* [TASK PROMPT]: Only the pictures are to be left out; the listing itself is repeated exactly.

********

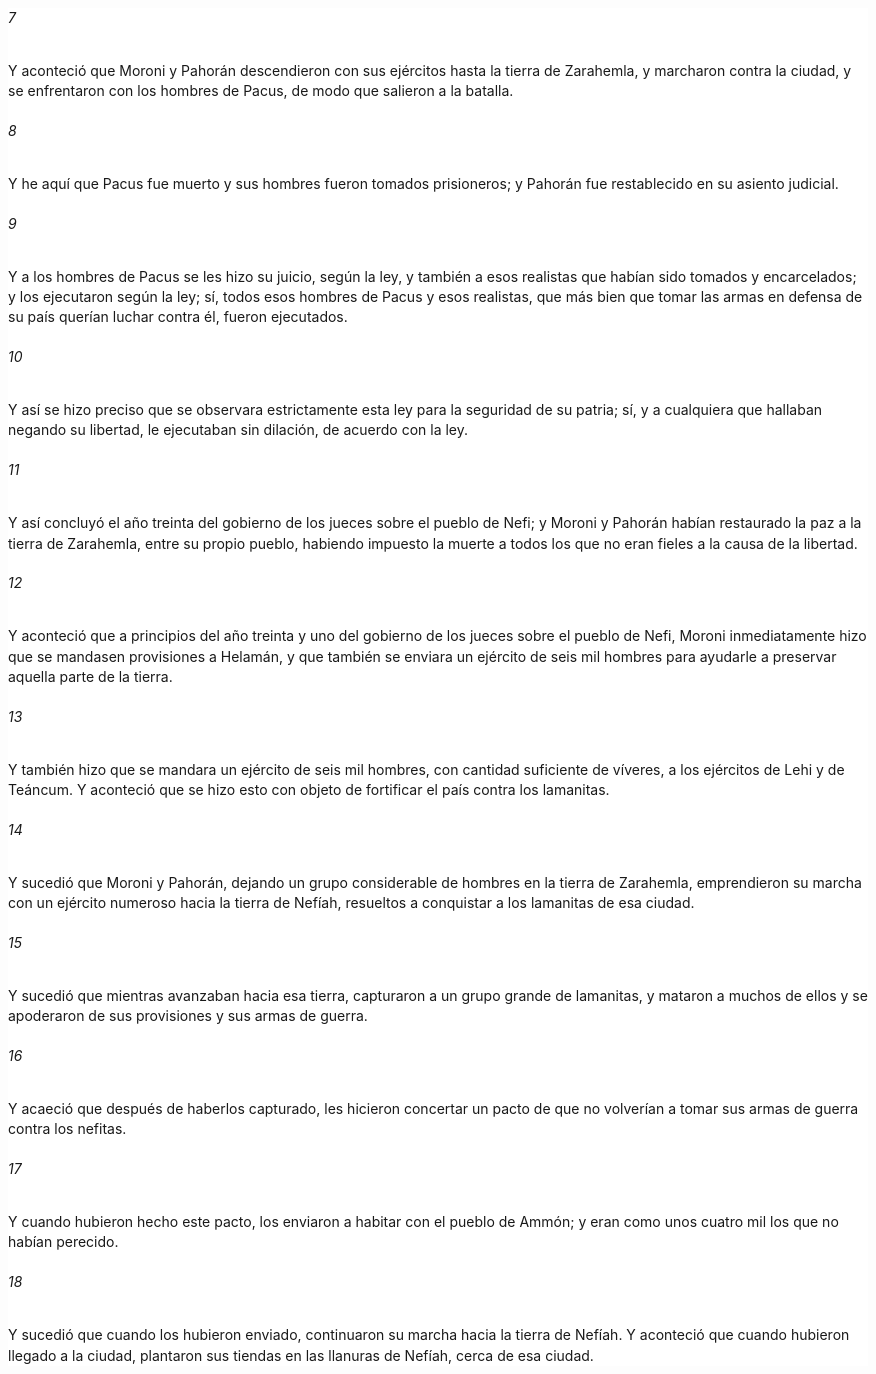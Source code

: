 ###### 7 
Y aconteció que Moroni y Pahorán descendieron con sus ejércitos hasta la tierra de Zarahemla, y marcharon contra la ciudad, y se enfrentaron con los hombres de Pacus, de modo que salieron a la batalla.

###### 8 
Y he aquí que Pacus fue muerto y sus hombres fueron tomados prisioneros; y Pahorán fue restablecido en su asiento judicial.

###### 9 
Y a los hombres de Pacus se les hizo su juicio, según la ley, y también a esos realistas que habían sido tomados y encarcelados; y los ejecutaron según la ley; sí, todos esos hombres de Pacus y esos realistas, que más bien que tomar las armas en defensa de su país querían luchar contra él, fueron ejecutados.

###### 10 
Y así se hizo preciso que se observara estrictamente esta ley para la seguridad de su patria; sí, y a cualquiera que hallaban negando su libertad, le ejecutaban sin dilación, de acuerdo con la ley.

###### 11 
Y así concluyó el año treinta del gobierno de los jueces sobre el pueblo de Nefi; y Moroni y Pahorán habían restaurado la paz a la tierra de Zarahemla, entre su propio pueblo, habiendo impuesto la muerte a todos los que no eran fieles a la causa de la libertad.

###### 12 
Y aconteció que a principios del año treinta y uno del gobierno de los jueces sobre el pueblo de Nefi, Moroni inmediatamente hizo que se mandasen provisiones a Helamán, y que también se enviara un ejército de seis mil hombres para ayudarle a preservar aquella parte de la tierra.

###### 13 
Y también hizo que se mandara un ejército de seis mil hombres, con cantidad suficiente de víveres, a los ejércitos de Lehi y de Teáncum. Y aconteció que se hizo esto con objeto de fortificar el país contra los lamanitas.

###### 14 
Y sucedió que Moroni y Pahorán, dejando un grupo considerable de hombres en la tierra de Zarahemla, emprendieron su marcha con un ejército numeroso hacia la tierra de Nefíah, resueltos a conquistar a los lamanitas de esa ciudad.

###### 15 
Y sucedió que mientras avanzaban hacia esa tierra, capturaron a un grupo grande de lamanitas, y mataron a muchos de ellos y se apoderaron de sus provisiones y sus armas de guerra.

###### 16 
Y acaeció que después de haberlos capturado, les hicieron concertar un pacto de que no volverían a tomar sus armas de guerra contra los nefitas.

###### 17 
Y cuando hubieron hecho este pacto, los enviaron a habitar con el pueblo de Ammón; y eran como unos cuatro mil los que no habían perecido.

###### 18 
Y sucedió que cuando los hubieron enviado, continuaron su marcha hacia la tierra de Nefíah. Y aconteció que cuando hubieron llegado a la ciudad, plantaron sus tiendas en las llanuras de Nefíah, cerca de esa ciudad.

********

* [WORKED SOLUTION]:
Source code

: ###### 7 
Y aconteció que Moroni y Pahorán descendieron con sus ejércitos hasta la tierra de Zarahemla, y marcharon contra la ciudad, y se enfrentaron con los hombres de Pacus, de modo que salieron a la batalla.

###### 8 
Y he aquí que Pacus fue muerto y sus hombres fueron tomados prisioneros; y Pahorán fue restablecido en su asiento judicial.

###### 9 
Y a los hombres de Pacus se les hizo su juicio, según la ley, y también a esos realistas que habían sido tomados y encarcelados; y los ejecutaron según la ley; sí, todos esos hombres de Pacus y esos realistas, que más bien que tomar las armas en defensa de su país querían luchar contra él, fueron ejecutados.

###### 10 
Y así se hizo preciso que se observara estrictamente esta ley para la seguridad de su patria; sí, y a cualquiera que hallaban negando su libertad, le ejecutaban sin dilación, de acuerdo con la ley.

###### 11 
Y así concluyó el año treinta del gobierno de los jueces sobre el pueblo de Nefi; y Moroni y Pahorán habían restaurado la paz a la tierra de Zarahemla, entre su propio pueblo, habiendo impuesto la muerte a todos los que no eran fieles a la causa de la libertad.

###### 12 
Y aconteció que a principios del año treinta y uno del gobierno de los jueces sobre el pueblo de Nefi, Moroni inmediatamente hizo que se mandasen provisiones a Helamán, y que también se enviara un ejército de seis mil hombres para ayudarle a preservar aquella parte de la tierra.

###### 13 
Y también hizo que se mandara un ejército de seis mil hombres, con cantidad suficiente de víveres, a los ejércitos de Lehi y de Teáncum. Y aconteció que se hizo esto con objeto de fortificar el país contra los lamanitas.

###### 14 
Y sucedió que Moroni y Pahorán, dejando un grupo considerable de hombres en la tierra de Zarahemla, emprendieron su marcha con un ejército numeroso hacia la tierra de Nefíah, resueltos a conquistar a los lamanitas de esa ciudad.

###### 15 
Y sucedió que mientras avanzaban hacia esa tierra, capturaron a un grupo grande de lamanitas, y mataron a muchos de ellos y se apoderaron de sus provisiones y sus armas de guerra.

###### 16 
Y acaeció que después de haberlos capturado, les hicieron concertar un pacto de que no volverían a tomar sus armas de guerra contra los nefitas.

###### 17 
Y cuando hubieron hecho este pacto, los enviaron a habitar con el pueblo de Ammón; y eran como unos cuatro mil los que no habían perecido.

###### 18 
Y sucedió que cuando los hubieron enviado, continuaron su marcha hacia la tierra de Nefíah. Y aconteció que cuando hubieron llegado a la ciudad, plantaron sus tiendas en las llanuras de Nefíah, cerca de esa ciudad.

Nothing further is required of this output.